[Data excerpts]
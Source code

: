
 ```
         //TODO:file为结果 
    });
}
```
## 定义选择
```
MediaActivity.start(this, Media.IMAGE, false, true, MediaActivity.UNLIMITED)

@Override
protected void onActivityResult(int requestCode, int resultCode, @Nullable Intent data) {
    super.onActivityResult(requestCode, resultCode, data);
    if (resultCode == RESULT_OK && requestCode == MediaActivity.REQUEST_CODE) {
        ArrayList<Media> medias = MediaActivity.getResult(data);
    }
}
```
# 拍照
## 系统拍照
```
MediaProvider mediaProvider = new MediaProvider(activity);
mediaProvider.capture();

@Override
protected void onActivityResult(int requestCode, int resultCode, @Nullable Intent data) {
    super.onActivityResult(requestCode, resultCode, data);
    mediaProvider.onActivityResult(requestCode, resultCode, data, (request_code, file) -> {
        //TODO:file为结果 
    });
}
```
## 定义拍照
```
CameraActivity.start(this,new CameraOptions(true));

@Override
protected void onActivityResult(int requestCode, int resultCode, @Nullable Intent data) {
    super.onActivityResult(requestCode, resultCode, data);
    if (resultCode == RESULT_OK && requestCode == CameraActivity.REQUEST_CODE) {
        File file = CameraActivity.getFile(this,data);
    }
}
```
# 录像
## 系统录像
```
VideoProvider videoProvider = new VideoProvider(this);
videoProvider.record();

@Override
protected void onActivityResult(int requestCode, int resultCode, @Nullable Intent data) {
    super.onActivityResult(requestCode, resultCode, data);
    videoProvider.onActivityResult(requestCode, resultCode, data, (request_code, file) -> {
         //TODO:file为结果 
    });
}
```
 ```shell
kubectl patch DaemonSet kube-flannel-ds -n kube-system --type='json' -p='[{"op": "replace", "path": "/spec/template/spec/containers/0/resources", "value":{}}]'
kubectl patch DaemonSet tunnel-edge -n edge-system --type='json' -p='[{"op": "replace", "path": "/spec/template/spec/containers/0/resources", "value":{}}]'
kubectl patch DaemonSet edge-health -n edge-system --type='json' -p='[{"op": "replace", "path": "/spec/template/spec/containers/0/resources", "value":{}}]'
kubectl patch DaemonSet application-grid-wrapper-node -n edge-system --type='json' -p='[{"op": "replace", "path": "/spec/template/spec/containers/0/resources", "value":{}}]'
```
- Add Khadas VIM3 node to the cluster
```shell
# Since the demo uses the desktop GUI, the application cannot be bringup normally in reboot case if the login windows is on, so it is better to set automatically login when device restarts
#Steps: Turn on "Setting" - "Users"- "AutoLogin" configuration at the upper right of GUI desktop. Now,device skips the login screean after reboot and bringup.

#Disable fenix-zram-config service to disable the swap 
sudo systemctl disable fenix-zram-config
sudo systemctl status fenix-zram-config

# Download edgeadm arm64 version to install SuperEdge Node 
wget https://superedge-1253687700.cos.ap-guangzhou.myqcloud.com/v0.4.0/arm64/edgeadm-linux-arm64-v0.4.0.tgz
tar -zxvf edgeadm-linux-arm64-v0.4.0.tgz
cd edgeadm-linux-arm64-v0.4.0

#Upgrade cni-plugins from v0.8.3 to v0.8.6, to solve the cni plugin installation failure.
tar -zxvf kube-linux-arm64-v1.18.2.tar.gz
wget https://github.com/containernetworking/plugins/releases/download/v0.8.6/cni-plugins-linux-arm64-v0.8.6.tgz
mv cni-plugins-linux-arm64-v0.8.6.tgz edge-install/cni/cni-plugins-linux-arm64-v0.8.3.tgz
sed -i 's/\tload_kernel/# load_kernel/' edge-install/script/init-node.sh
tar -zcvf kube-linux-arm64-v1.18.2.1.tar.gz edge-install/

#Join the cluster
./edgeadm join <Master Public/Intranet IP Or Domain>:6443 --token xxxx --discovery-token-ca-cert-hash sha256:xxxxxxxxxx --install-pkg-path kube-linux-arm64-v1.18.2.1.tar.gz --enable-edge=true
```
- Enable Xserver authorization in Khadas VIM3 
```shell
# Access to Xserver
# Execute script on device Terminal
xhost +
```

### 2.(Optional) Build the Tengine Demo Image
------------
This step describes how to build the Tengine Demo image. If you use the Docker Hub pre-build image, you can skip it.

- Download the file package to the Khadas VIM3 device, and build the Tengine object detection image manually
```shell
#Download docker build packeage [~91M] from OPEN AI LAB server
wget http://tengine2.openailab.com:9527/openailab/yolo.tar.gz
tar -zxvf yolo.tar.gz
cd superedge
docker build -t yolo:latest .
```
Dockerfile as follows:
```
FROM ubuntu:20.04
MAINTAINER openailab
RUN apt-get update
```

_Problem to work on_:
Could you copy out all of the records above exactly?

_Solution to this problem_:
Source code

:
 ```
         //TODO:file为结果 
    });
}
```
## 定义选择
```
MediaActivity.start(this, Media.IMAGE, false, true, MediaActivity.UNLIMITED)

@Override
protected void onActivityResult(int requestCode, int resultCode, @Nullable Intent data) {
    super.onActivityResult(requestCode, resultCode, data);
    if (resultCode == RESULT_OK && requestCode == MediaActivity.REQUEST_CODE) {
        ArrayList<Media> medias = MediaActivity.getResult(data);
    }
}
```
# 拍照
## 系统拍照
```
MediaProvider mediaProvider = new MediaProvider(activity);
mediaProvider.capture();

@Override
protected void onActivityResult(int requestCode, int resultCode, @Nullable Intent data) {
    super.onActivityResult(requestCode, resultCode, data);
    mediaProvider.onActivityResult(requestCode, resultCode, data, (request_code, file) -> {
        //TODO:file为结果 
    });
}
```
## 定义拍照
```
CameraActivity.start(this,new CameraOptions(true));

@Override
protected void onActivityResult(int requestCode, int resultCode, @Nullable Intent data) {
    super.onActivityResult(requestCode, resultCode, data);
    if (resultCode == RESULT_OK && requestCode == CameraActivity.REQUEST_CODE) {
        File file = CameraActivity.getFile(this,data);
    }
}
```
# 录像
## 系统录像
```
VideoProvider videoProvider = new VideoProvider(this);
videoProvider.record();

@Override
protected void onActivityResult(int requestCode, int resultCode, @Nullable Intent data) {
    super.onActivityResult(requestCode, resultCode, data);
    videoProvider.onActivityResult(requestCode, resultCode, data, (request_code, file) -> {
         //TODO:file为结果 
    });
}
```
 ```shell
kubectl patch DaemonSet kube-flannel-ds -n kube-system --type='json' -p='[{"op": "replace", "path": "/spec/template/spec/containers/0/resources", "value":{}}]'
kubectl patch DaemonSet tunnel-edge -n edge-system --type='json' -p='[{"op": "replace", "path": "/spec/template/spec/containers/0/resources", "value":{}}]'
kubectl patch DaemonSet edge-health -n edge-system --type='json' -p='[{"op": "replace", "path": "/spec/template/spec/containers/0/resources", "value":{}}]'
kubectl patch DaemonSet application-grid-wrapper-node -n edge-system --type='json' -p='[{"op": "replace", "path": "/spec/template/spec/containers/0/resources", "value":{}}]'
```
- Add Khadas VIM3 node to the cluster
```shell
# Since the demo uses the desktop GUI, the application cannot be bringup normally in reboot case if the login windows is on, so it is better to set automatically login when device restarts
#Steps: Turn on "Setting" - "Users"- "AutoLogin" configuration at the upper right of GUI desktop. Now,device skips the login screean after reboot and bringup.

#Disable fenix-zram-config service to disable the swap 
sudo systemctl disable fenix-zram-config
sudo systemctl status fenix-zram-config

# Download edgeadm arm64 version to install SuperEdge Node 
wget https://superedge-1253687700.cos.ap-guangzhou.myqcloud.com/v0.4.0/arm64/edgeadm-linux-arm64-v0.4.0.tgz
tar -zxvf edgeadm-linux-arm64-v0.4.0.tgz
cd edgeadm-linux-arm64-v0.4.0

#Upgrade cni-plugins from v0.8.3 to v0.8.6, to solve the cni plugin installation failure.
tar -zxvf kube-linux-arm64-v1.18.2.tar.gz
wget https://github.com/containernetworking/plugins/releases/download/v0.8.6/cni-plugins-linux-arm64-v0.8.6.tgz
mv cni-plugins-linux-arm64-v0.8.6.tgz edge-install/cni/cni-plugins-linux-arm64-v0.8.3.tgz
sed -i 's/\tload_kernel/# load_kernel/' edge-install/script/init-node.sh
tar -zcvf kube-linux-arm64-v1.18.2.1.tar.gz edge-install/

#Join the cluster
./edgeadm join <Master Public/Intranet IP Or Domain>:6443 --token xxxx --discovery-token-ca-cert-hash sha256:xxxxxxxxxx --install-pkg-path kube-linux-arm64-v1.18.2.1.tar.gz --enable-edge=true
```
- Enable Xserver authorization in Khadas VIM3 
```shell
# Access to Xserver
# Execute script on device Terminal
xhost +
```

### 2.(Optional) Build the Tengine Demo Image
------------
This step describes how to build the Tengine Demo image. If you use the Docker Hub pre-build image, you can skip it.

- Download the file package to the Khadas VIM3 device, and build the Tengine object detection image manually
```shell
#Download docker build packeage [~91M] from OPEN AI LAB server
wget http://tengine2.openailab.com:9527/openailab/yolo.tar.gz
tar -zxvf yolo.tar.gz
cd superedge
docker build -t yolo:latest .
```
Dockerfile as follows:
```
FROM ubuntu:20.04
MAINTAINER openailab
RUN apt-get update
```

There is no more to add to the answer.